Stored data
###

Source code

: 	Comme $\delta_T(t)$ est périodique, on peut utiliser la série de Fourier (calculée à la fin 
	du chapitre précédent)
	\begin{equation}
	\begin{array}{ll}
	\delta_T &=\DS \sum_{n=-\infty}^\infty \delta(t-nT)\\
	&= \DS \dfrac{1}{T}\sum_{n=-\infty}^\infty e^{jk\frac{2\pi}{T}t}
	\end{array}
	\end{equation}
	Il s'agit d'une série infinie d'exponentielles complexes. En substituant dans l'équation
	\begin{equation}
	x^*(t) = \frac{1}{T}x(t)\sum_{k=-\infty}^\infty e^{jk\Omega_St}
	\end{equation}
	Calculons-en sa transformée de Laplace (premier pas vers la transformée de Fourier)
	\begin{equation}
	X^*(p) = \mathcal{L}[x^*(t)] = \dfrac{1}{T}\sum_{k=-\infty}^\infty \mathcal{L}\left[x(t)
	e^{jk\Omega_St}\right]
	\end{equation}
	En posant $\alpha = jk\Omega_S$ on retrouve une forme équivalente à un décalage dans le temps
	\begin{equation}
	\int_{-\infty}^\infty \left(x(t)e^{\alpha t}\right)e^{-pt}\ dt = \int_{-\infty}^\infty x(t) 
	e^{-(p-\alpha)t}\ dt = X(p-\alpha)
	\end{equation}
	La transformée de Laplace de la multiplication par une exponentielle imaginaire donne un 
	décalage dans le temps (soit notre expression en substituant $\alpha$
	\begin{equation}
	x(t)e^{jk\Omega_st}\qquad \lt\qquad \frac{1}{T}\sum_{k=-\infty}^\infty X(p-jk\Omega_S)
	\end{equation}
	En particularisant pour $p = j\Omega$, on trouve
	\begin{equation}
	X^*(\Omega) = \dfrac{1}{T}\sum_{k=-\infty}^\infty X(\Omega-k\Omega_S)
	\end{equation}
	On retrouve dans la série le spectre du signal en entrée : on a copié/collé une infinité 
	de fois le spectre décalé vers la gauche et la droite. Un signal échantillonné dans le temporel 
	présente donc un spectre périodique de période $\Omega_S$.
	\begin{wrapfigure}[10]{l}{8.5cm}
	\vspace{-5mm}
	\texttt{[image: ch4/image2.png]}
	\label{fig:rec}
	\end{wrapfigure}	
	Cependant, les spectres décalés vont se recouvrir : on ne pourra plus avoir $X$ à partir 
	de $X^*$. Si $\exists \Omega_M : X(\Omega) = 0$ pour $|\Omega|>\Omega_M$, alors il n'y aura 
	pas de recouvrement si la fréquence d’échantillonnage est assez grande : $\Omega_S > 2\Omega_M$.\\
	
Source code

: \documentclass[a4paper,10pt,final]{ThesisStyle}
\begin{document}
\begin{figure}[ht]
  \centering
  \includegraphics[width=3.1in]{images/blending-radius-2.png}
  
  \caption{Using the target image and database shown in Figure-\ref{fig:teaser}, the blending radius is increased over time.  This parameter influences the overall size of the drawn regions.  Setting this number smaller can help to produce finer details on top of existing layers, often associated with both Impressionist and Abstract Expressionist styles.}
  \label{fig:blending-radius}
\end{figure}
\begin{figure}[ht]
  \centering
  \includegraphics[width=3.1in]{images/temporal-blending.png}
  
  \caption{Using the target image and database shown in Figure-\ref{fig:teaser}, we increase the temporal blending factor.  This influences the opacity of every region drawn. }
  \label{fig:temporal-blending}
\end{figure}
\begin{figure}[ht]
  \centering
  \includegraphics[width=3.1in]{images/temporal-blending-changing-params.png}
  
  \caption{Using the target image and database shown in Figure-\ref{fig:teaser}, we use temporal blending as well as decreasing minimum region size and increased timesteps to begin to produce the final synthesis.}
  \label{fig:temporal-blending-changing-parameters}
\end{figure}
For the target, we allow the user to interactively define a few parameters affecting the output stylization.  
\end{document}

###

_Requirement_:
Please retype the entries above in full, exactly as they stand.

_Task answer_:
Source code

: 	Comme $\delta_T(t)$ est périodique, on peut utiliser la série de Fourier (calculée à la fin 
	du chapitre précédent)
	\begin{equation}
	\begin{array}{ll}
	\delta_T &=\DS \sum_{n=-\infty}^\infty \delta(t-nT)\\
	&= \DS \dfrac{1}{T}\sum_{n=-\infty}^\infty e^{jk\frac{2\pi}{T}t}
	\end{array}
	\end{equation}
	Il s'agit d'une série infinie d'exponentielles complexes. En substituant dans l'équation
	\begin{equation}
	x^*(t) = \frac{1}{T}x(t)\sum_{k=-\infty}^\infty e^{jk\Omega_St}
	\end{equation}
	Calculons-en sa transformée de Laplace (premier pas vers la transformée de Fourier)
	\begin{equation}
	X^*(p) = \mathcal{L}[x^*(t)] = \dfrac{1}{T}\sum_{k=-\infty}^\infty \mathcal{L}\left[x(t)
	e^{jk\Omega_St}\right]
	\end{equation}
	En posant $\alpha = jk\Omega_S$ on retrouve une forme équivalente à un décalage dans le temps
	\begin{equation}
	\int_{-\infty}^\infty \left(x(t)e^{\alpha t}\right)e^{-pt}\ dt = \int_{-\infty}^\infty x(t) 
	e^{-(p-\alpha)t}\ dt = X(p-\alpha)
	\end{equation}
	La transformée de Laplace de la multiplication par une exponentielle imaginaire donne un 
	décalage dans le temps (soit notre expression en substituant $\alpha$
	\begin{equation}
	x(t)e^{jk\Omega_st}\qquad \lt\qquad \frac{1}{T}\sum_{k=-\infty}^\infty X(p-jk\Omega_S)
	\end{equation}
	En particularisant pour $p = j\Omega$, on trouve
	\begin{equation}
	X^*(\Omega) = \dfrac{1}{T}\sum_{k=-\infty}^\infty X(\Omega-k\Omega_S)
	\end{equation}
	On retrouve dans la série le spectre du signal en entrée : on a copié/collé une infinité 
	de fois le spectre décalé vers la gauche et la droite. Un signal échantillonné dans le temporel 
	présente donc un spectre périodique de période $\Omega_S$.
	\begin{wrapfigure}[10]{l}{8.5cm}
	\vspace{-5mm}
	\texttt{[image: ch4/image2.png]}
	\label{fig:rec}
	\end{wrapfigure}	
	Cependant, les spectres décalés vont se recouvrir : on ne pourra plus avoir $X$ à partir 
	de $X^*$. Si $\exists \Omega_M : X(\Omega) = 0$ pour $|\Omega|>\Omega_M$, alors il n'y aura 
	pas de recouvrement si la fréquence d’échantillonnage est assez grande : $\Omega_S > 2\Omega_M$.\\
	
Source code

: \documentclass[a4paper,10pt,final]{ThesisStyle}
\begin{document}
\begin{figure}[ht]
  \centering
  \includegraphics[width=3.1in]{images/blending-radius-2.png}
  
  \caption{Using the target image and database shown in Figure-\ref{fig:teaser}, the blending radius is increased over time.  This parameter influences the overall size of the drawn regions.  Setting this number smaller can help to produce finer details on top of existing layers, often associated with both Impressionist and Abstract Expressionist styles.}
  \label{fig:blending-radius}
\end{figure}
\begin{figure}[ht]
  \centering
  \includegraphics[width=3.1in]{images/temporal-blending.png}
  
  \caption{Using the target image and database shown in Figure-\ref{fig:teaser}, we increase the temporal blending factor.  This influences the opacity of every region drawn. }
  \label{fig:temporal-blending}
\end{figure}
\begin{figure}[ht]
  \centering
  \includegraphics[width=3.1in]{images/temporal-blending-changing-params.png}
  
  \caption{Using the target image and database shown in Figure-\ref{fig:teaser}, we use temporal blending as well as decreasing minimum region size and increased timesteps to begin to produce the final synthesis.}
  \label{fig:temporal-blending-changing-parameters}
\end{figure}
For the target, we allow the user to interactively define a few parameters affecting the output stylization.  
\end{document}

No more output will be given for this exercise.